Strom speichern wird immer wichtiger

Für die Energiewende unverzichtbar sind Energiespeicher, deren Stärken vielfältig sind: Vor Ort erzeugter Strom kann vor Ort zwischengespeichert und zeitversetzt genutzt werden, die fluktuierende Erzeugung aus Wind und Sonne wird so geglättet. Geschieht das Ein- und Ausspeichern in Zeiten hoher Netzauslastung, entlasten die Speicher zudem das Netz. Außerdem können sie ab einer bestimmten Größe auch Primärregelleistung zur Verfügung stellen.

Im Batteriespeichermarkt zeigt sich eine ähnliche Entwicklung wie bei der Photovoltaik: Es sind die Bürgerinnen und Bürger, die voranschreiten und ihre PV-Anlage mit einem Speicher nachrüsten oder gleich mit Batterie planen und bauen. 63 Prozent der Ende 2023 in Europa installierten Speicherkapazität fand sich in privaten Haushalten. Auf netzgebundene Großspeicher entfielen 27 Prozent, während das Segment der Gewerbespeicher 10 Prozent beitrug. Doch die Relationen werden sich verschieben – immer mehr größere Speicher werden gebaut, um die notwendigen Flexibilitäten für das erneuerbare Stromsystem zu schaffen. Solar Power Europe rechnet mit jährlichen Wachstumsraten von 30 bis 40 Prozent in den nächsten Jahren.

Die Erneuerbaren stellten 2024 mit dem Anteil von 47 Prozent am EU -Strommix einen neuen Rekord auf. 29 Prozent kamen aus Wind- und Solarstrom, 13 aus der Wasserkraft, 5,6 Prozent aus der Bioenergie, weitere kleine Mengen kamen aus Geothermie und Wellenkraftwerken. Bioenergie und Wasserkraft könnte man auch als Hidden Champions der Energiewende bezeichnen. Die beiden Erzeugungsarten haben zwar nicht so enorme Wachstumszahlen zu vermelden – dennoch sind sie wichtig. Anders als Solar- und Windstrom können Bioenergie-Anlagen ihre Erzeugung steuern, Wasserkraft kann stetig ihren Beitrag leisten. Diese Unabhängigkeit von Wetterbedingungen ist im erneuerbaren Stromsystem von unschätzbarem Wert. Wenn auch die Geothermie – leider verbunden mit hohen Anfangsinvestitionen – zukünftig vermehrt genutzt wird, stärkt das ein erneuerbares Stromsystem zusätzlich.

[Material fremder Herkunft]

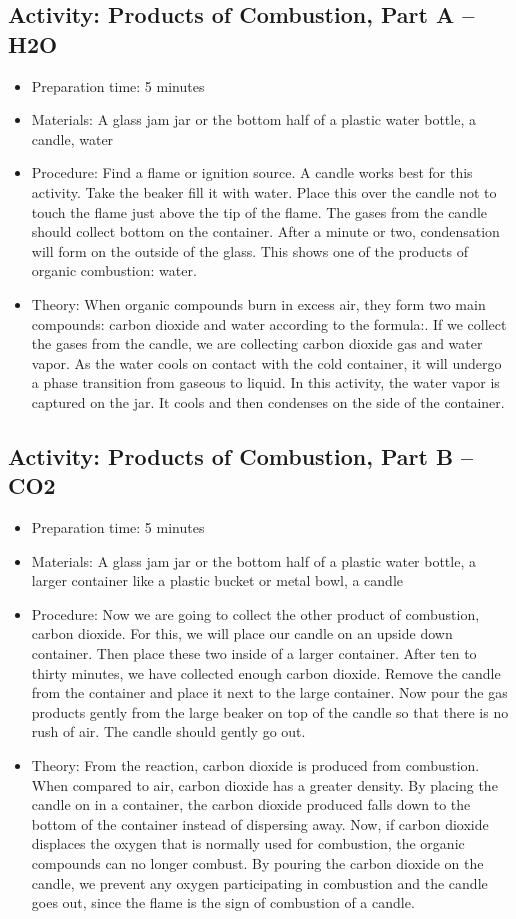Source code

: \begin{itemize}
{\subsection{Activity: Products of Combustion, Part A – H2O}
\begin{itemize}
\item{Preparation time: 5 minutes}
\item{Materials: A glass jam jar or the bottom half of a plastic water bottle, a candle, water}
\item{Procedure: Find a flame or ignition source. A candle works best for this activity. Take the beaker fill it with water. Place this over the candle not to touch the flame just above the tip of the flame. The gases from the candle should collect bottom on the container. After a minute or two, condensation will form on the outside of the glass. This shows one of the products of organic combustion: water.}
\item{Theory: When organic compounds burn in excess air, they form two main compounds: carbon dioxide and water according to the formula:. If we collect the gases from the candle, we are collecting carbon dioxide gas and water vapor. As the water cools on contact with the cold container, it will undergo a phase transition from gaseous to liquid. In this activity, the water vapor is captured on the jar. It cools and then condenses on the side of the container.}
\end{itemize}

\subsection{Activity: Products of Combustion, Part B – CO2}
\begin{itemize}
\item{Preparation time: 5 minutes}
\item{Materials: A glass jam jar or the bottom half of a plastic water bottle, a larger container like a plastic bucket or metal bowl, a candle}
\item{Procedure: Now we are going to collect the other product of combustion, carbon dioxide. For this, we will place our candle on an upside down container. Then place these two inside of a larger container. After ten to thirty minutes, we have collected enough carbon dioxide. Remove the candle from the container and place it next to the large container. Now pour the gas products gently from the large beaker on top of the candle so that there is no rush of air. The candle should gently go out.}
\item{Theory: From the reaction, carbon dioxide is produced from combustion. When compared to air, carbon dioxide has a greater density. By placing the candle on in a container, the carbon dioxide produced falls down to the bottom of the container instead of dispersing away. Now, if carbon dioxide displaces the oxygen that is normally used for combustion, the organic compounds can no longer combust. By pouring the carbon dioxide on the candle, we prevent any oxygen participating in combustion and the candle goes out, since the flame is the sign of combustion of a candle.}
\end{itemize}

}
\end{itemize}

Wo die Hürden und Risiken liegen

Wind- und Photovoltaik-Kraftwerke sind überall in Europa eine wettbewerbsfähige Alternative zu Atom und Kohle. Genügend Potenzial ist vorhanden, um den zukünftigen Strombedarf vollständig aus Erneuerbaren zu decken. Die installierte Leistung von Wind- und Solarenergie in Europa könnte sich bis 2050 mehr als verdreifachen und auf über 1.800 Gigawatt anwachsen.

Doch die Kraftwerke sind nur ein Teil des Systems. An anderer Stelle hakt es. Das birgt Risiken für den gewünschten wachsenden Anteil erneuerbaren Stroms, wie das britische Analyse-Unternehmen Aurora erklärt. Zum einen sind die Projektierer in vielen Ländern aufgrund der Marktregeln immer noch auf die Absicherungen von Marktrisiken angewiesen, will heißen: Es braucht immer noch staatliche Unterstützung.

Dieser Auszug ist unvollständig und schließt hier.